Suppose that the United States government could pre-commit to not take any active role in responding to future oil price increases by encouraging greater supply. This government would not lobby OPEC to increase supply or consider drilling in domestic federal lands in response to higher oil prices. In my thought experiment, I’m cutting off government “insurance” in the oil market. The rational forward looking household would say to itself; “Today the price of gasoline is $3 per gallon. My best guess of the future is that there is a 50% change this price will remain at this level. There is a 25% chance this price will rise to $7 per gallon and there is a 25% chance the price will decline to $2 per gallon.” (Note I’m making up these numbers but each household would have every incentive to go through this scenario planning.)

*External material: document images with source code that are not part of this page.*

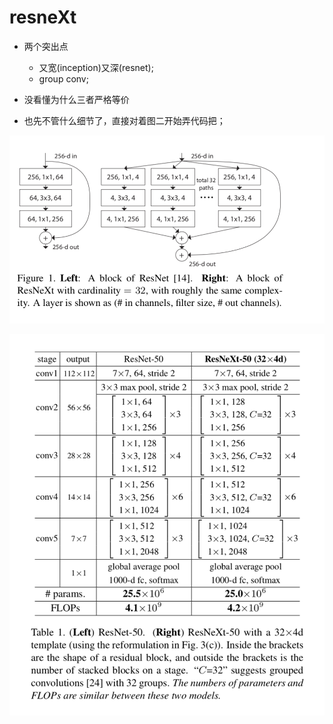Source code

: # resneXt
- 两个突出点
    - 又宽(inception)又深(resnet);
    - group conv;
- 没看懂为什么三者严格等价
    
- 也先不管什么细节了，直接对着图二开始弄代码把；

![d](../pics/resneXt_1.png)

![d](../pics/resneXt_2.png)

Households who anticipate a high probability of a really high future price would recognize that in the state of the world where their fears are realized and prices do soar that government has pre-committed to not step in and help them. In the absence of government intervention, these people would have to fend for themselves. How would they do this? The rational household would be likely to take pro-active actions now rather than wait. Such households would purchase greener durables, and configure their lifestyles to protect themselves from being ex-post “price gouged”.

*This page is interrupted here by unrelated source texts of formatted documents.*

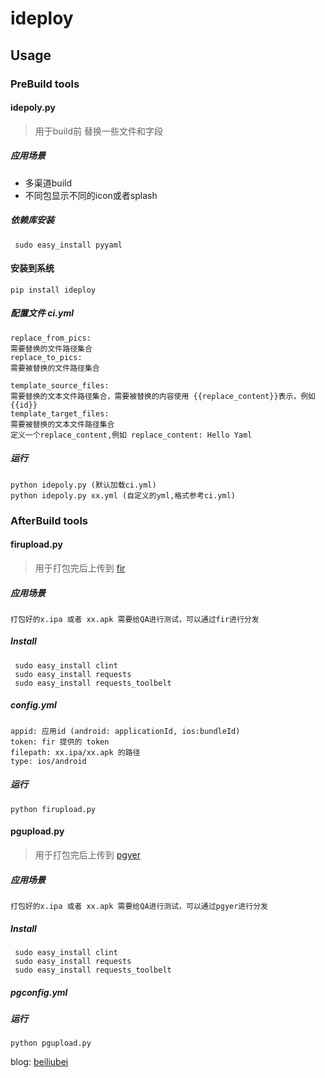ideploy
=======
## Usage
### PreBuild tools
#### idepoly.py
>用于build前 替换一些文件和字段

##### 应用场景
* 多渠道build
* 不同包显示不同的icon或者splash

##### 依赖库安装
	 sudo easy_install pyyaml
	 
#### 安装到系统
    pip install ideploy
	
##### 配置文件 ci.yml
	replace_from_pics:
	需要替换的文件路径集合  
	replace_to_pics:
	需要被替换的文件路径集合
	
	template_source_files:
	需要替换的文本文件路径集合，需要被替换的内容使用 {{replace_content}}表示，例如 {{id}}
	template_target_files:
	需要被替换的文本文件路径集合 
	定义一个replace_content,例如 replace_content: Hello Yaml
##### 运行
	python idepoly.py (默认加载ci.yml)
	python idepoly.py xx.yml (自定义的yml,格式参考ci.yml)

	
### AfterBuild tools
#### firupload.py
>用于打包完后上传到 [fir](http://fir.im>)

##### 应用场景
	打包好的x.ipa 或者 xx.apk 需要给QA进行测试，可以通过fir进行分发
##### Install
	 sudo easy_install clint
	 sudo easy_install requests
	 sudo easy_install requests_toolbelt
	 
##### config.yml
	appid: 应用id (android: applicationId, ios:bundleId)
	token: fir 提供的 token
	filepath: xx.ipa/xx.apk 的路径
	type: ios/android
	
##### 运行
	python firupload.py

#### pgupload.py
>用于打包完后上传到 [pgyer](http://pgyer.com>)

##### 应用场景
	打包好的x.ipa 或者 xx.apk 需要给QA进行测试，可以通过pgyer进行分发
##### Install
	 sudo easy_install clint
	 sudo easy_install requests
	 sudo easy_install requests_toolbelt

##### pgconfig.yml


##### 运行
	python pgupload.py


blog: [beiliubei](http://www.cnblogs.com/beiliubei/)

If each of the 300 million people in the U.S followed this strategy, the U.S’s ecological footprint would shrink sharply.

Economists love to talk about “crowding out”. This is a simple idea. For example, the existence of Social Security means that people save less for their own retirement. Another example is that federal transfers to the poor displace private charity. In this post, I’ve suggested a more dangerous “crowd out”. When people anticipate that government intervention will protect them against future price spikes, they have little incentive to take precautionary steps today that in aggregate would green our economy.

3 comments :

Mr. Econotarian said...

I think people have to be silly to imagine that the government can provide "energy insurance."

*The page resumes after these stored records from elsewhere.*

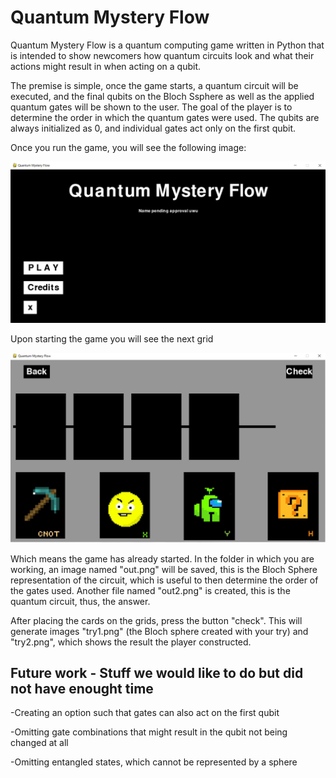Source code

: # Quantum Mystery Flow

Quantum Mystery Flow is a quantum computing game written in Python that is intended to show newcomers how quantum circuits look and what their actions might result in when acting on a qubit. 

The premise is simple, once the game starts, a quantum circuit will be executed, and the final qubits on the Bloch Ssphere as well as the applied quantum gates will be shown to the user. The goal of the player is to determine the order in which the quantum gates were used. The qubits are always initialized as 0, and individual gates act only on the first qubit. 

Once you run the game, you will see the following image:

![QntmMysteryFlow.PNG](https://github.com/iQuHACK/2021_Quacks/blob/dev/sprites/QntmMysteryFlow.PNG)

Upon starting the game you will see the next grid

![cards.PNG](https://github.com/iQuHACK/2021_Quacks/blob/dev/sprites/cards.PNG)

Which means the game has already started. In the folder in which you are working, an image named "out.png" will be saved, this is the Bloch Sphere representation of the circuit, which is useful to then determine the order of the gates used. Another file named "out2.png" is created, this is the quantum circuit, thus, the answer. 

After placing the cards on the grids, press the button "check". This will generate images "try1.png" (the Bloch sphere created with your try) and "try2.png", which shows the result the player constructed. 


## Future work - Stuff we would like to do but did not have enought time
-Creating an option such that gates can also act on the first qubit

-Omitting gate combinations that might result in the qubit not being changed at all

-Omitting entangled states, which cannot be represented by a sphere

We know what price controls will do (from our experience in the 1970's USA and today's China), it leads to shortages. It is doubtful that any kind of significant subsidization could help the oil situation, due to the amount of money involved and the fact that it would increase oil consumption, pushing the price up even higher.

Instead, the most probable scenario is that oil prices will rise, and alternative technologies (including energy efficiency effots) will become favored by the market. We saw this in the 1970's during oil price spikes, only to see most of the solar & wind companies take a big beating when oil prices dropped back down.

There are some regulatory issues and public goods issues that the government could address (that hamper the use of nuclear power, for instance), plus there is goverment R&D spending on non-oil energy sources, but it is not clear to me at all how government could save oil energy from becoming more expensive over time.

Dave Schuler said...

Does belief that the government will “do something” about rising oil prices motivate increased consumption? My intuition is that insofar as this is a real factor it's a minor one. How could we test the hypothesis? One way might be to try and determine if government policy has actually been effective in promoting increased supply. If not, over time shouldn't one expect that the perception of insurance effect you're talking about decay?

Why wouldn't the same argument apply to the market itself? If consumers believe that rising prices will cause producers to go out and find new sources, why wouldn't that also be a form of “insurance” that would motivate people to consume more?

Biopolitical said...

Matthew, I have referenced your post in my blog.